■ RECORDS SUPPLIED:
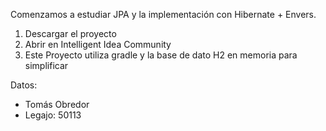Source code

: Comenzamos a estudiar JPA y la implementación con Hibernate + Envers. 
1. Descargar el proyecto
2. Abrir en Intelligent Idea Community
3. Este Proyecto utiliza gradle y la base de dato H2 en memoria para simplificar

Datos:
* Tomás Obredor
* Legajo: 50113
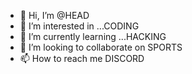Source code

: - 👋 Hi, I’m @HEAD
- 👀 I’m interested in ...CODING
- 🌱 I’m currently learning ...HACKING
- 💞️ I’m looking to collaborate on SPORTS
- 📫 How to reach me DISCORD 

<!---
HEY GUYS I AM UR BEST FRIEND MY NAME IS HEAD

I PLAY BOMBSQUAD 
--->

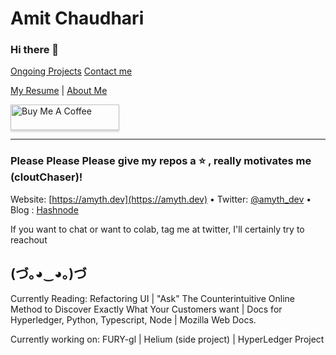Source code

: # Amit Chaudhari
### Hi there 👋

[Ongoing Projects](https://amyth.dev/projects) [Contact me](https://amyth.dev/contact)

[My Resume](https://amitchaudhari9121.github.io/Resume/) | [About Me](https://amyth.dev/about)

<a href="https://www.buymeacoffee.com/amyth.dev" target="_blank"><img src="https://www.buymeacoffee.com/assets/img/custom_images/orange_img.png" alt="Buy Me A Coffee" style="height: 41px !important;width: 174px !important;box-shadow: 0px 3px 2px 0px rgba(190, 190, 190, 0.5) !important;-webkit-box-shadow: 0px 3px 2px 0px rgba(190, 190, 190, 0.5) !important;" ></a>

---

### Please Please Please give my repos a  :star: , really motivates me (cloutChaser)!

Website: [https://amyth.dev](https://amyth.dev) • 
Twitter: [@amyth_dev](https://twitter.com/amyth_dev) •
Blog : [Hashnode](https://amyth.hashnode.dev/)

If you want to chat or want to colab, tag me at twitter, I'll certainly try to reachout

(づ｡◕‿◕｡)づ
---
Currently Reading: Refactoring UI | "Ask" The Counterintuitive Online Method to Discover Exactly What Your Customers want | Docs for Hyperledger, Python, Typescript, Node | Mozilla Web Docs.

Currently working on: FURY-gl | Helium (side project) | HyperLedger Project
---
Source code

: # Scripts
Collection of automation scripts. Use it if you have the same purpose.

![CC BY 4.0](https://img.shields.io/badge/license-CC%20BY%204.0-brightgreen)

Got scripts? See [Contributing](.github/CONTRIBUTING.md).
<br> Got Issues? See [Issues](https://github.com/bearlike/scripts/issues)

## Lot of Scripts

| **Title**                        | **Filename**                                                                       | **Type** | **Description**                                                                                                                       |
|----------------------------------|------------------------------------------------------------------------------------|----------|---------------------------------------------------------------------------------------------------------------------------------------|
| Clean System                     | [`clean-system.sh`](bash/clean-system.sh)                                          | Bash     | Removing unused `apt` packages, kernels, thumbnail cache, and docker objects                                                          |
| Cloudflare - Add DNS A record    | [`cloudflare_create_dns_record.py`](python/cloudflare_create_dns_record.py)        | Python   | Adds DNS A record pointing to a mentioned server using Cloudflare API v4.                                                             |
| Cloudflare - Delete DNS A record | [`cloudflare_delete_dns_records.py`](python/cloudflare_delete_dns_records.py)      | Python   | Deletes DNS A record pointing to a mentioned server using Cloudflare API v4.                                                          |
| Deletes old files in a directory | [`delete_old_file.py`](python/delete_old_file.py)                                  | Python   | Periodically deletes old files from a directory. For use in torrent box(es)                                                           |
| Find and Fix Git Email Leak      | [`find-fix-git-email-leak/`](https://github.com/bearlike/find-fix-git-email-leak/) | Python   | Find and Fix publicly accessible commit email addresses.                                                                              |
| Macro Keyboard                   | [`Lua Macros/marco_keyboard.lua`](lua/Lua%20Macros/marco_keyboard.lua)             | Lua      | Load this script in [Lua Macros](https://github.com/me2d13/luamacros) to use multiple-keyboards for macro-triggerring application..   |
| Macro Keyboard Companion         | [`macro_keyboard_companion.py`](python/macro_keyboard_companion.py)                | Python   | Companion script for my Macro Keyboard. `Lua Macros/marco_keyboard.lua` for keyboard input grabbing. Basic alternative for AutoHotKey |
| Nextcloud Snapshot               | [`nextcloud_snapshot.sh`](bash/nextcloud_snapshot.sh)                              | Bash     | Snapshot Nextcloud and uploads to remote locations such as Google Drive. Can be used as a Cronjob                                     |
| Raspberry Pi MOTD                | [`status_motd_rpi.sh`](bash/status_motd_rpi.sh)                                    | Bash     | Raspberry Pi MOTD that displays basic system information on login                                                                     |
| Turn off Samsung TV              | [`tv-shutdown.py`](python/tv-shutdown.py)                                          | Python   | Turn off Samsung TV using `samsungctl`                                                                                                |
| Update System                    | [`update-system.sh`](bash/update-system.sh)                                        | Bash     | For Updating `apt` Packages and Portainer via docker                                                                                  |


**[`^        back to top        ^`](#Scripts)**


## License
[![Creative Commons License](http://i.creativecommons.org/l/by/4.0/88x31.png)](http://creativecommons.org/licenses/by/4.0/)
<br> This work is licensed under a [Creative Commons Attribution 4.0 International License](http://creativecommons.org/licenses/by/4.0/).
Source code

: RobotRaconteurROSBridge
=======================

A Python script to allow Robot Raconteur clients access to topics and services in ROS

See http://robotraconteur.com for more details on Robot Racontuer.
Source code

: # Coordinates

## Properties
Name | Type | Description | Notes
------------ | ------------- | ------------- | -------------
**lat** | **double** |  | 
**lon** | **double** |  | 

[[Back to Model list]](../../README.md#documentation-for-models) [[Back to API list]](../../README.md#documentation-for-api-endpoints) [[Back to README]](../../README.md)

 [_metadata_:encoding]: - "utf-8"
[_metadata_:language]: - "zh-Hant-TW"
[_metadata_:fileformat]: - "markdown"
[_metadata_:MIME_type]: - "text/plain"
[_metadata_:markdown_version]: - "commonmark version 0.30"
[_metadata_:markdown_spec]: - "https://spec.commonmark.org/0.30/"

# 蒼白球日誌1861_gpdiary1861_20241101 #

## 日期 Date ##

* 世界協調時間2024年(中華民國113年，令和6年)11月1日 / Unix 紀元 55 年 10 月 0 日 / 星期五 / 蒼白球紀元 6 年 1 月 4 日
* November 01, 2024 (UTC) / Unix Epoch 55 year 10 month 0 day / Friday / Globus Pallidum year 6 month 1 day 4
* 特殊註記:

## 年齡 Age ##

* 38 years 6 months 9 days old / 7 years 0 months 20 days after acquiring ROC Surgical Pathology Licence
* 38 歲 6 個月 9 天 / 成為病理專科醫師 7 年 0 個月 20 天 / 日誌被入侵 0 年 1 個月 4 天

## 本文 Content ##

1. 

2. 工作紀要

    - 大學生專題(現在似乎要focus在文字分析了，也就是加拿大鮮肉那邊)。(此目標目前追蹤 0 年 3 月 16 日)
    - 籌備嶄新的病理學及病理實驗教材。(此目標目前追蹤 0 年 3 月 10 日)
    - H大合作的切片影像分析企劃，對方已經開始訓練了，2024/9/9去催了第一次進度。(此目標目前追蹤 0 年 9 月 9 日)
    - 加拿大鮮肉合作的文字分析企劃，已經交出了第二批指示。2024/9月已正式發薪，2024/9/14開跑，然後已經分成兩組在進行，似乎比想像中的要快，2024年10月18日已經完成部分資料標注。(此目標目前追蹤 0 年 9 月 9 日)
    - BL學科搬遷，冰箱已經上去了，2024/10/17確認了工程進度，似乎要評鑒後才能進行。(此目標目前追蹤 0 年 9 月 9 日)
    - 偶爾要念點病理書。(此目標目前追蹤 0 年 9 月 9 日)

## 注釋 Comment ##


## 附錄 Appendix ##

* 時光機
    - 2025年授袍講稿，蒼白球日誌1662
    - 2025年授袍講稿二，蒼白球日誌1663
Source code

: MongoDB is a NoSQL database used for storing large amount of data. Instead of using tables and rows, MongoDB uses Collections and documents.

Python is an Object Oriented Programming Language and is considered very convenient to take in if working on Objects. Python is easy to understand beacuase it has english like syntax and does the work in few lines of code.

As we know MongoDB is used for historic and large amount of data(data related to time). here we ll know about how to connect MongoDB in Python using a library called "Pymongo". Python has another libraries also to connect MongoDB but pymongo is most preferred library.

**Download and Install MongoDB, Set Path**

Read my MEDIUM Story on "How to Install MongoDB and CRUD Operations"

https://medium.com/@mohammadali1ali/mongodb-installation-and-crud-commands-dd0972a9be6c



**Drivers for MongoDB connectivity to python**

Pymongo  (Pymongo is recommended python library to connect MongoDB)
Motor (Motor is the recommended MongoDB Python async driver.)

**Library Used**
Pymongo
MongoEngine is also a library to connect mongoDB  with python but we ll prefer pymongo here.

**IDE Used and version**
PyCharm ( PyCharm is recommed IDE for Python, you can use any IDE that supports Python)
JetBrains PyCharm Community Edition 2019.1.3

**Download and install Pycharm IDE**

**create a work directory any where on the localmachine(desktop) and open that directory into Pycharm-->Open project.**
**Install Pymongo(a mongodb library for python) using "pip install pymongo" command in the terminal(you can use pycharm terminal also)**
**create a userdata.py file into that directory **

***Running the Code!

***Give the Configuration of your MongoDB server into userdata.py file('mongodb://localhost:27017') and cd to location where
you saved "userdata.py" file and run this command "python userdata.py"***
* * *
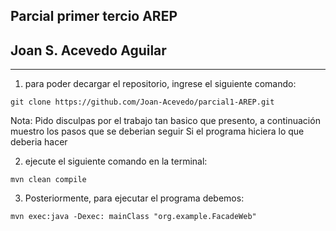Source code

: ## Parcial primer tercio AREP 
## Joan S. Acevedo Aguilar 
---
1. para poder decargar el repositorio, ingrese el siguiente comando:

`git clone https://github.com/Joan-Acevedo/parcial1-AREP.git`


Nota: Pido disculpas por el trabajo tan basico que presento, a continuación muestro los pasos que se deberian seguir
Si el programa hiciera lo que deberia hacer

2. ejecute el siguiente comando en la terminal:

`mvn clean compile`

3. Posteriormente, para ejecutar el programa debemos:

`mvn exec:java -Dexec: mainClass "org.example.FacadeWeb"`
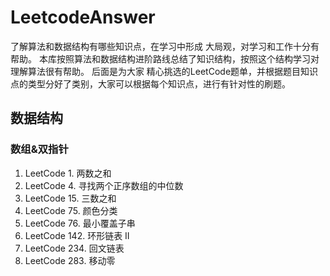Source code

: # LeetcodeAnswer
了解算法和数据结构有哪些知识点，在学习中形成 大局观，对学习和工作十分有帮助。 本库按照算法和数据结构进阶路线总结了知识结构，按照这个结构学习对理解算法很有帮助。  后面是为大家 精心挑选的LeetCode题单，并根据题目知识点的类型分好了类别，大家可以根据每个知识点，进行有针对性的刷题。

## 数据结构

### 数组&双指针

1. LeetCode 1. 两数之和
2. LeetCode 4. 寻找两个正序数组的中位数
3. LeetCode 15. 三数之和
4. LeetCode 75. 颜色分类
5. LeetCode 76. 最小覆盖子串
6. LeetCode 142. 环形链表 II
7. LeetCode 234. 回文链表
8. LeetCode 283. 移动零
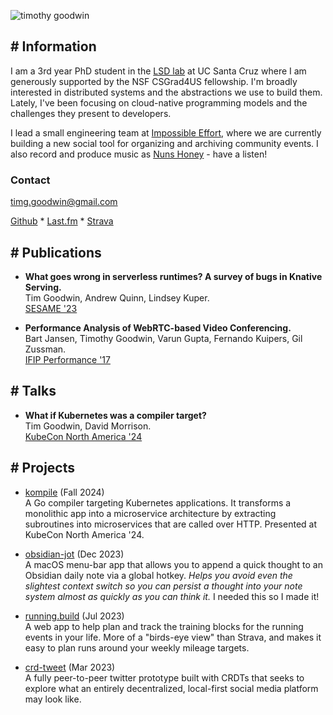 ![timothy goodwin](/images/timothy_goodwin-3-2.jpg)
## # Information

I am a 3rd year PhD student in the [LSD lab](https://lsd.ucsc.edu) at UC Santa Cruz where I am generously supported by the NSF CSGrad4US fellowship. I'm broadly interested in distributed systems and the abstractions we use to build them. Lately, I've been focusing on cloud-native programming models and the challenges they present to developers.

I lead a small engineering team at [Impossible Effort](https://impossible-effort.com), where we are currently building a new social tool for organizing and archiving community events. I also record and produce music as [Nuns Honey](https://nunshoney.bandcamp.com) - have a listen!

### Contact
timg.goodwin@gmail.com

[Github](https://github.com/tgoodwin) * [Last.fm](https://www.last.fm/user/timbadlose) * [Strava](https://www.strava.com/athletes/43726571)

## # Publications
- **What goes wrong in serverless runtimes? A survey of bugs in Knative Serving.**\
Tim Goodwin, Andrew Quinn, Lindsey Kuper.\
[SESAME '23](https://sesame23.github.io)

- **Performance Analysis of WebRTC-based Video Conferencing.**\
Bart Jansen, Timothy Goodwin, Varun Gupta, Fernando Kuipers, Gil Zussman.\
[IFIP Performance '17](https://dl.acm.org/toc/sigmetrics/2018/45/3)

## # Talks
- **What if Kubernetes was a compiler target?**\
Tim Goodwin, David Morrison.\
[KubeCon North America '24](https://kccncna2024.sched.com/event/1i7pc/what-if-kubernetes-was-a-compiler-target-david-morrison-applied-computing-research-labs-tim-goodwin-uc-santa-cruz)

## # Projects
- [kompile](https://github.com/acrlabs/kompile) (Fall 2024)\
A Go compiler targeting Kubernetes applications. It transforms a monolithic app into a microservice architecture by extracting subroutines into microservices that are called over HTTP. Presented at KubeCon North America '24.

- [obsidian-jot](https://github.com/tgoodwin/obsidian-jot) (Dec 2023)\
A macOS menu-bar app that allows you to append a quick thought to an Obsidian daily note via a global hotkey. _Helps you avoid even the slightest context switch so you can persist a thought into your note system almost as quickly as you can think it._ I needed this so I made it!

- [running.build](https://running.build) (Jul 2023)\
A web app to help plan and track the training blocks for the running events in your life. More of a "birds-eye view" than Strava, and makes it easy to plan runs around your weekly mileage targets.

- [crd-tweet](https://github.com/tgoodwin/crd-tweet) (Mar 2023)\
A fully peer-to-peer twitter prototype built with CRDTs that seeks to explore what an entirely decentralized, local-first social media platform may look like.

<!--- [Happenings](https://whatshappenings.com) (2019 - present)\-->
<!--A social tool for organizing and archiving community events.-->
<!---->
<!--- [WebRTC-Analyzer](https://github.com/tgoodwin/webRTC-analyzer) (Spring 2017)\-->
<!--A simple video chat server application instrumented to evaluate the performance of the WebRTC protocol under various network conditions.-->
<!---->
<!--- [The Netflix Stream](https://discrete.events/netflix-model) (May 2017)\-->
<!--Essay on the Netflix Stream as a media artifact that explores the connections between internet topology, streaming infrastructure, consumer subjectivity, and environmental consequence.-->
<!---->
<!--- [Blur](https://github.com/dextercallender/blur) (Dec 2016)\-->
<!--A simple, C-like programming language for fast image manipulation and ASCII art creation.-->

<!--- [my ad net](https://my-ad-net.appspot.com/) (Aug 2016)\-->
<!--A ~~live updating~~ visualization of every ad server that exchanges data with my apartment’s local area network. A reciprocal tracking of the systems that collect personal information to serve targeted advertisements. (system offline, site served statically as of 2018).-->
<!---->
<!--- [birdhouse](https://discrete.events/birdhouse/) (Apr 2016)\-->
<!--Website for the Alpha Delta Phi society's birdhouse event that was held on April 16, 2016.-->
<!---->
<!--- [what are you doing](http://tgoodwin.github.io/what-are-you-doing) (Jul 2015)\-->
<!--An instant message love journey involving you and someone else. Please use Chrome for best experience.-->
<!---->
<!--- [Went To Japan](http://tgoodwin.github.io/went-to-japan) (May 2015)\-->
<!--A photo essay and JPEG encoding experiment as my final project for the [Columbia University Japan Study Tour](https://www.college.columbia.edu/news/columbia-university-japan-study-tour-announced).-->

■ YOUR OBJECTIVE: All lines with the string "chat" must be copied from the data.

■ FINISHED EXERCISE:
If you want to chat or want to colab, tag me at twitter, I'll certainly try to reachout
<!--A simple video chat server application instrumented to evaluate the performance of the WebRTC protocol under various network conditions.-->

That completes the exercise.